Os livros didáticos, por exemplo, são parte do universo quântico da escola. Todos os livros hoje disponíveis no mercado são bons. Alguns são excelentes, mas todos são bons. Certeza. Se analisarmos bem, veremos que têm o básico de que precisamos para, pelo menos, conduzir as aulas de forma razoável. O ponto fundamental dessa questão e que não podemos esquecer é: livro didático é ferramenta, professor é artesão. Quem se limita a somente seguir o conteúdo proposto nos compêndios está apenas modelando o barro de forma descuidada. Os motivos que levam a essa mediocridade são subjetivos. Pode ser despreparo, cansaço, desmotivação, impaciência, etc. — ou tudo isso junto. Às vezes, o professor desiste de se aborrecer à toa com “o filho dos outros”. Nesse raciocínio, criticar os livros é desvio de finalidade, é como tentar esculpir uma pedra com um lápis e dizer que o lápis não é bom, pois não talha a pedra. Assim, é perfeitamente possível desenvolver um excelente trabalho sem livro. Do mesmo modo, é possível desenvolver um péssimo trabalho utilizando um excelente livro.
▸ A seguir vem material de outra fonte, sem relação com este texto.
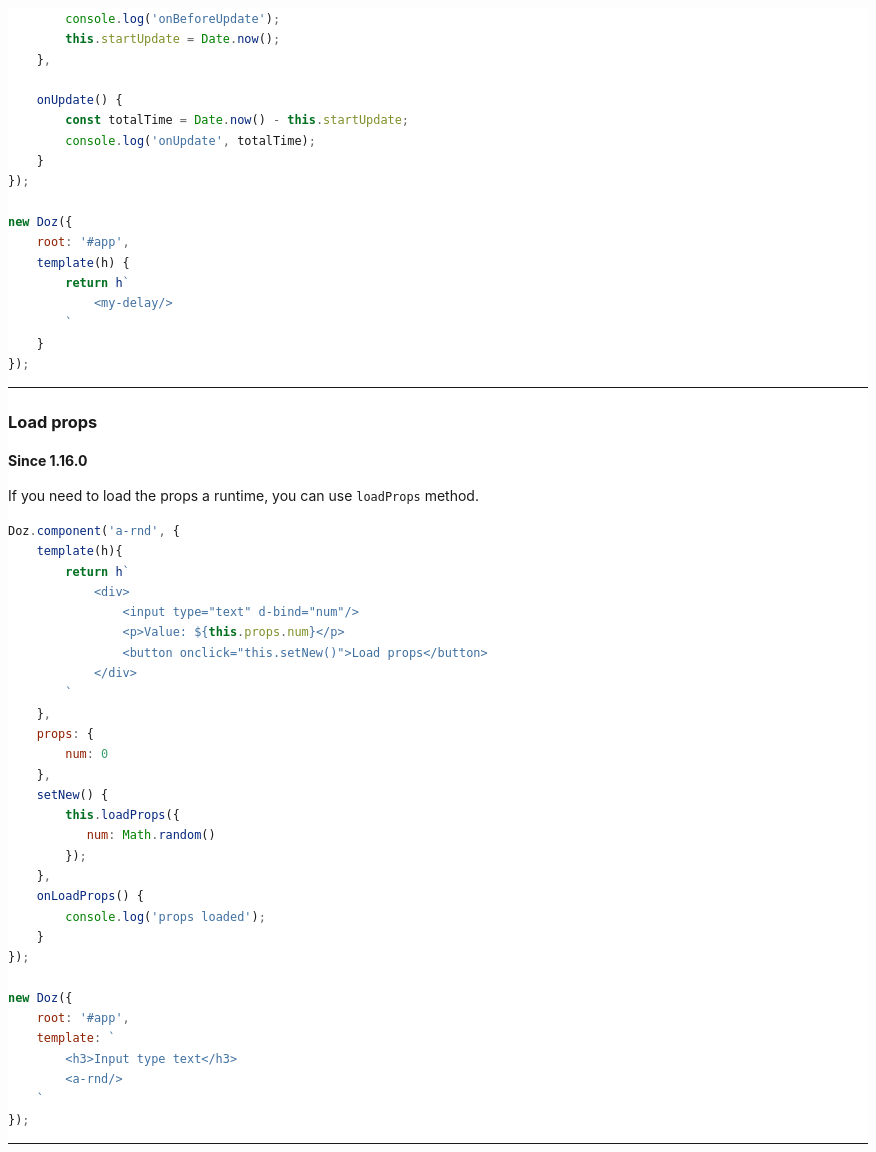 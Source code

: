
 ```javascript
        console.log('onBeforeUpdate');
        this.startUpdate = Date.now();
    },

    onUpdate() {
        const totalTime = Date.now() - this.startUpdate;
        console.log('onUpdate', totalTime);
    }
});

new Doz({
    root: '#app',
    template(h) {
        return h`
            <my-delay/>
        `
    }
});
```

---

### Load props

**Since 1.16.0**

If you need to load the props a runtime, you can use `loadProps` method. 

```javascript
Doz.component('a-rnd', {
    template(h){
        return h`
            <div>
                <input type="text" d-bind="num"/>
                <p>Value: ${this.props.num}</p>
                <button onclick="this.setNew()">Load props</button>
            </div>
        `
    },
    props: {
        num: 0
    },
    setNew() {
        this.loadProps({
           num: Math.random()
        });
    },
    onLoadProps() {
        console.log('props loaded');
    }
});

new Doz({
    root: '#app',
    template: `
        <h3>Input type text</h3>
        <a-rnd/>
    `
});
```

---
Meus amigos, nós sabemos que a docência é uma das atividades profissionais mais exigentes. Além de dominar o conteúdo, precisamos estar atentos a tudo, porque, tanto na sala de aula como na vida, tudo comunica — a postura, o corpo, o olhar, a respiração, os gestos, a voz. A postura quântica consiste em olhar o mundo sob perspectivas diferentes, entender que existem incalculáveis possibilidades. Isso significa trabalhar com os alunos permitindo que eles desenvolvam seu pleno potencial, sem crenças limitantes. O objetivo é buscar o máximo desse potencial, tendo como fundamentos a liberdade e a solidariedade. Em outras palavras, voltamos ao nosso ponto de partida: o bem comum. Não há nenhuma novidade nisso — é a essência do art. 2º da LDB, que tem quase 30 anos! A pergunta é: por que ainda não conseguimos alcançar plenamente esse objetivo?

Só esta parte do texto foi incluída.